I Lodge in the house of a man who I verily believe, has as good a heart as any man can have, I have had many oppertunitys of enquireing into his character. he Lays out at Least one hundred pounds Sterling per annum, amongst the poor of his neighborhood; he is a Phisyscian who receives no fees, he is the freind of the distress’d—this gentleman is by proffession a Quaker of Course a peaceable man, he has relieved many of our Soldiers in their need, he has entertaind our officers, who all have a good opinion of him, it is true he has entertaind General Howe & his Officers, and I believe from the Same principle, he has Sufferd by both armys, but not by the gentlemen of either army, he Knows, how far your name will influence even the Common Soldier engaged in our Cause, and wishes for a protection under your hand, I have promisd him that I woud apply for it and did not doubt, that if your Excy Saw no impropriety in it, you woud give my freind Elias Bland, a protection for himself, familly & effects as far as you with Consistency Coud do it.1 if you Can Comply Sir, you will add to the many obligations Conferd on Dr Sir Your affte H. St

Stephen Moylan

if your Excelly can Comply with the request, if you will be pleasd to send it by first Conveyance & it will more oblige.

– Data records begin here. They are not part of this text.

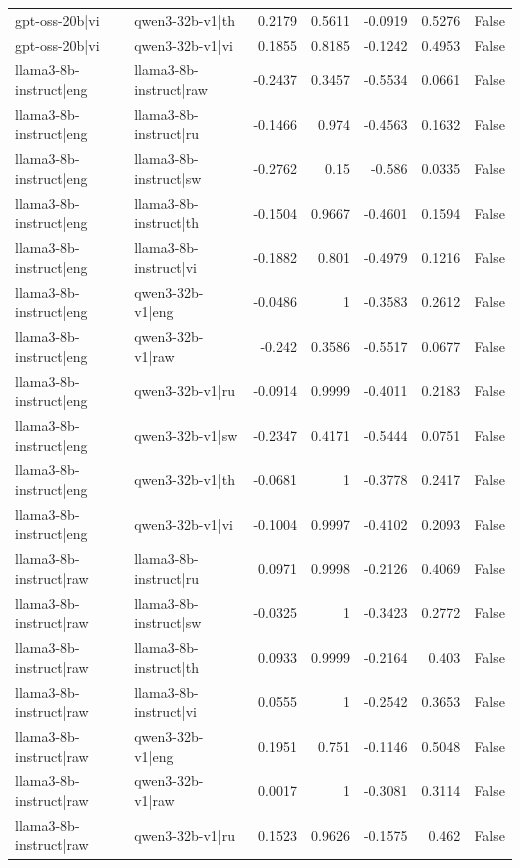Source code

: \begin{table}
\begin{tabular}{l l r r r r l}
gpt-oss-20b|vi & qwen3-32b-v1|th & 0.2179 & 0.5611 & -0.0919 & 0.5276 & False \\
gpt-oss-20b|vi & qwen3-32b-v1|vi & 0.1855 & 0.8185 & -0.1242 & 0.4953 & False \\
llama3-8b-instruct|eng & llama3-8b-instruct|raw & -0.2437 & 0.3457 & -0.5534 & 0.0661 & False \\
llama3-8b-instruct|eng & llama3-8b-instruct|ru & -0.1466 & 0.974 & -0.4563 & 0.1632 & False \\
llama3-8b-instruct|eng & llama3-8b-instruct|sw & -0.2762 & 0.15 & -0.586 & 0.0335 & False \\
llama3-8b-instruct|eng & llama3-8b-instruct|th & -0.1504 & 0.9667 & -0.4601 & 0.1594 & False \\
llama3-8b-instruct|eng & llama3-8b-instruct|vi & -0.1882 & 0.801 & -0.4979 & 0.1216 & False \\
llama3-8b-instruct|eng & qwen3-32b-v1|eng & -0.0486 & 1 & -0.3583 & 0.2612 & False \\
llama3-8b-instruct|eng & qwen3-32b-v1|raw & -0.242 & 0.3586 & -0.5517 & 0.0677 & False \\
llama3-8b-instruct|eng & qwen3-32b-v1|ru & -0.0914 & 0.9999 & -0.4011 & 0.2183 & False \\
llama3-8b-instruct|eng & qwen3-32b-v1|sw & -0.2347 & 0.4171 & -0.5444 & 0.0751 & False \\
llama3-8b-instruct|eng & qwen3-32b-v1|th & -0.0681 & 1 & -0.3778 & 0.2417 & False \\
llama3-8b-instruct|eng & qwen3-32b-v1|vi & -0.1004 & 0.9997 & -0.4102 & 0.2093 & False \\
llama3-8b-instruct|raw & llama3-8b-instruct|ru & 0.0971 & 0.9998 & -0.2126 & 0.4069 & False \\
llama3-8b-instruct|raw & llama3-8b-instruct|sw & -0.0325 & 1 & -0.3423 & 0.2772 & False \\
llama3-8b-instruct|raw & llama3-8b-instruct|th & 0.0933 & 0.9999 & -0.2164 & 0.403 & False \\
llama3-8b-instruct|raw & llama3-8b-instruct|vi & 0.0555 & 1 & -0.2542 & 0.3653 & False \\
llama3-8b-instruct|raw & qwen3-32b-v1|eng & 0.1951 & 0.751 & -0.1146 & 0.5048 & False \\
llama3-8b-instruct|raw & qwen3-32b-v1|raw & 0.0017 & 1 & -0.3081 & 0.3114 & False \\
llama3-8b-instruct|raw & qwen3-32b-v1|ru & 0.1523 & 0.9626 & -0.1575 & 0.462 & False \\

\end{tabular}
\end{table}
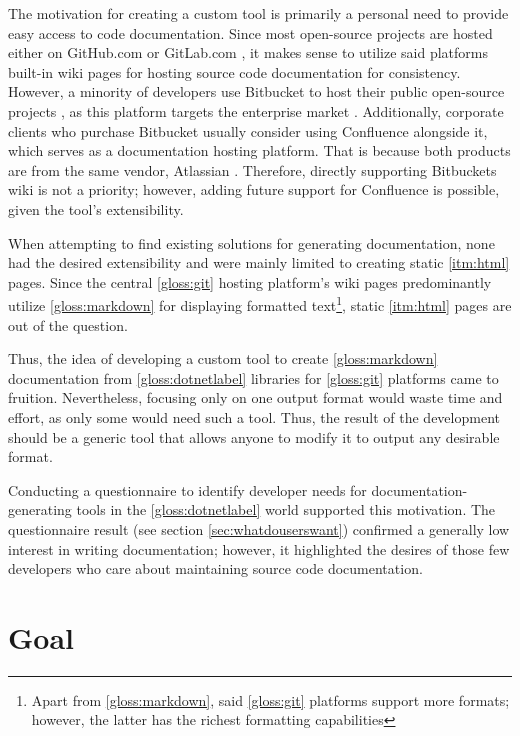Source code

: The motivation for creating a custom tool is primarily a personal need to provide easy access to code documentation. Since most open-source projects are hosted either on GitHub.com or GitLab.com \cite{alphabet_inc_google_2022}, it makes sense to utilize said platforms built-in wiki pages for hosting source code documentation for consistency. However, a minority of developers use Bitbucket to host their public open-source projects \cite{jiricek_why_2022}, as this platform targets the enterprise market \cite{interviewbit_bitbucket_2022}. Additionally, corporate clients who purchase Bitbucket usually consider using Confluence alongside it, which serves as a documentation hosting platform. That is because both products are from the same vendor, Atlassian \cite{interviewbit_bitbucket_2022}. Therefore, directly supporting Bitbuckets wiki is not a priority; however, adding future support for Confluence is possible, given the tool's extensibility.

When attempting to find existing solutions for generating documentation, none had the desired extensibility and were mainly limited to creating static \ref{itm:html} pages.
Since the central \ref{gloss:git} hosting platform's wiki pages predominantly utilize \ref{gloss:markdown} for displaying formatted text\footnote{Apart from \ref{gloss:markdown}, said \ref{gloss:git} platforms support more formats; however, the latter has the richest formatting capabilities}, static \ref{itm:html} pages are out of the question.

Thus, the idea of developing a custom tool to create \ref{gloss:markdown} documentation from \ref{gloss:dotnetlabel} libraries for \ref{gloss:git} platforms came to fruition. Nevertheless, focusing only on one output format would waste time and effort, as only some would need such a tool. Thus, the result of the development should be a generic tool that allows anyone to modify it to output any desirable format.

Conducting a questionnaire to identify developer needs for documentation-generating tools in the \ref{gloss:dotnetlabel} world supported this motivation. The questionnaire result (see section \ref{sec:whatdouserswant}) confirmed a generally low interest in writing documentation; however, it highlighted the desires of those few developers who care about maintaining source code documentation.

\section*{Goal}

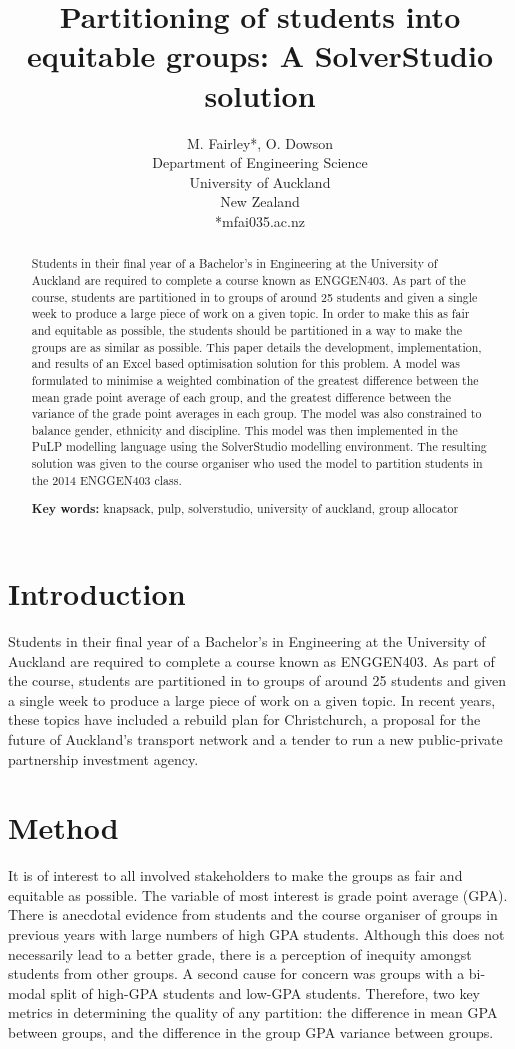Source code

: \documentclass[12pt]{ORSNZ}
\title{Partitioning of students into equitable groups: A SolverStudio solution}
\author{M. Fairley*, O. Dowson\\Department of Engineering Science\\University of
  Auckland\\New Zealand\\{*}mfai035\@@aucklanduni.ac.nz}
\date{} %
\begin{document}
\maketitle
\pagestyle{empty} \thispagestyle{empty}
\begin{abstract}
Students in their final year of a Bachelor’s in Engineering at the University of Auckland are required to complete a course known as ENGGEN403. As part of the course, students are partitioned in to groups of around 25 students and given a single week to produce a large piece of work on a given topic. In order to make this as fair and equitable as possible, the students should be partitioned in a way to make the groups are as similar as possible. This paper details the development, implementation, and results of an Excel based optimisation solution for this problem. A model was formulated to minimise a weighted combination of the greatest difference between the mean grade point average of each group, and the greatest difference between the variance of the grade point averages in each group. The model was also constrained to balance gender, ethnicity and discipline. This model was then implemented in the PuLP modelling language using the SolverStudio modelling environment. The resulting solution was given to the course organiser who used the model to partition students in the 2014 ENGGEN403 class.

\textbf{Key words:} knapsack, pulp, solverstudio, university of auckland, group allocator
\end{abstract}

\section{Introduction}
Students in their final year of a Bachelor’s in Engineering at the University of Auckland are required to complete a course known as ENGGEN403. As part of the course, students are partitioned in to groups of around 25 students and given a single week to produce a large piece of work on a given topic. In recent years, these topics have included a rebuild plan for Christchurch, a proposal for the future of Auckland’s transport network and a tender to run a new public-private partnership investment agency.

\section{Method}
It is of interest to all involved stakeholders to make the groups as fair and equitable as possible. The variable of most interest is grade point average (GPA). There is anecdotal evidence from students and the course organiser of groups in previous years with large numbers of high GPA students. Although this does not necessarily lead to a better grade, there is a perception of inequity amongst students from other groups. A second cause for concern was groups with a bi-modal split of high-GPA students and low-GPA students. Therefore, two key metrics in determining the quality of any partition: the difference in mean GPA between groups, and the difference in the group GPA variance between groups.
\end{document}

P.S. the confused manner in which I made use of Captain Dorseys name in my Last to you,2 Struck me immediatly after I had sent it of I shoud have informd your Excellency that he had been threatning to resign very early after he was appointed, upon finding that an officer younger in Commission was appointed over his head but these threats never came to my ears, until I came to Jersey, where he had repeated them So often, that I Coud not avoid being acquainted with them, I immediatly told him that I did not wish, for a disatisfied officer in the Regiment, if he chose to resign, he Shoud have my influence with the General for his acceptance of the resignation, this gent: heard of the vacancy, of a qr Master Genl for the Horse, and a Vacancy at Same time for a quarter Master Genl for a Division, he applied for either & by what I understand has a promise for the horse with the Rank of Lieut. Col. I know no person more fit, or Capable for that employment, than Captain Craig, I shoud be sorry to part with him, but he is Certainly entitled to a prefference of Dorsey, in most respects, I believe he is the oldest Captain in the Service. he came I believe as Such to Cambridge with Thompson, and is a Captain still, he is brave, modest, the later part of his character is I verily believe, the reason that he is Still a Captain, I shoud be very glad to have both continue in the Regiment as they both have merit; but if a promotion is to be made I shoud be wanting in my duty not to mention whom I thought the best entitled to it. I have the pleasure to be Dr Sr Yrs most cordially

Steph. Moylan


1Elias Bland (d. 1780), the son of London banker John Bland, had been a merchant on Tower Hill in London before moving to Woodbridge, N.J., in the 1760s. Three Continental soldiers were convicted of robbing Bland’s house at Woodbridge on 5 May 1777 (see General Orders, 14 May 1777).

2This letter has not been found. Charles Craig and Thomas Dorsey had been appointed captains in Moylan’s 4th Continental Light Dragoon Regiment in January 1777. Dorsey had been commissioned a captain in the 1st Pennsylvania Battalion in October 1775, about two weeks before Craig received a promotion from lieutenant to captain in Col. William Thompson’s Pennsylvania rifle regiment. Dorsey apparently resigned his commission shortly after this letter was written.